=== DESCRIPTION OF THE TASK ===
A single number is required: how many lines in the entries hold the word "images".

=== DATA RECORDS ===
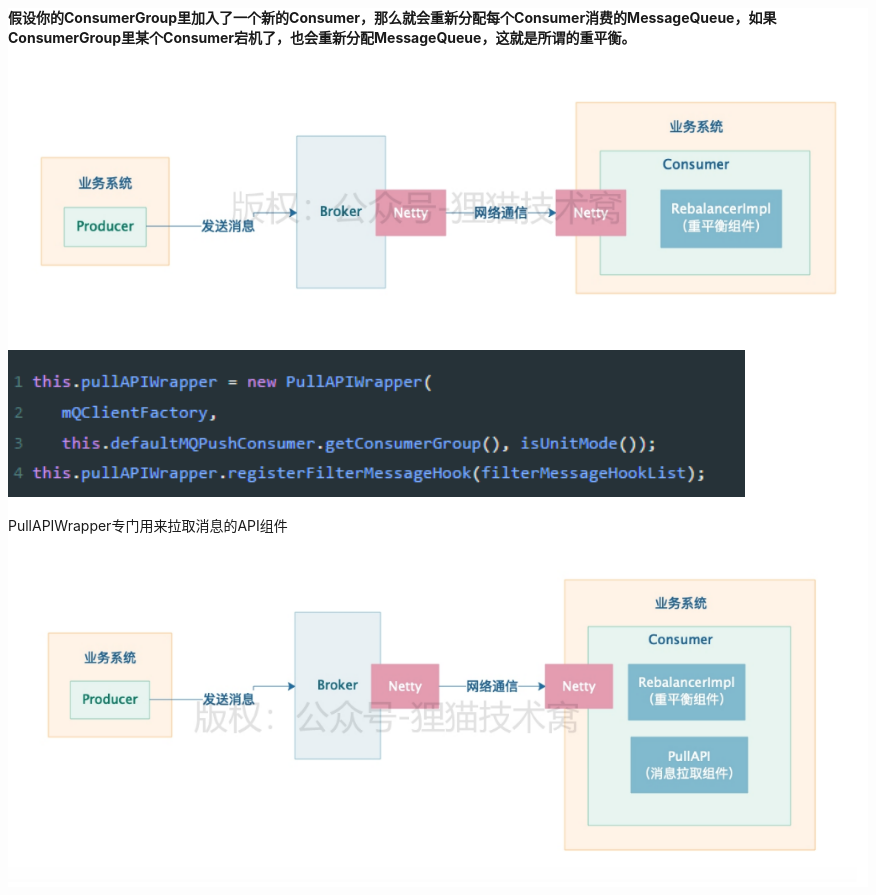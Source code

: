 **假设你的ConsumerGroup里加入了一个新的Consumer，那么就会重新分配每个Consumer消费的MessageQueue，如果ConsumerGroup里某个Consumer宕机了，也会重新分配MessageQueue，这就是所谓的重平衡。**

![](../youdaonote-images/Pasted%20image%2020231022154911.png)

![](../youdaonote-images/Pasted%20image%2020231022155254.png)

PullAPIWrapper专门用来拉取消息的API组件

![](../youdaonote-images/Pasted%20image%2020231022155316.png)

=== OUTPUT BELOW ===
3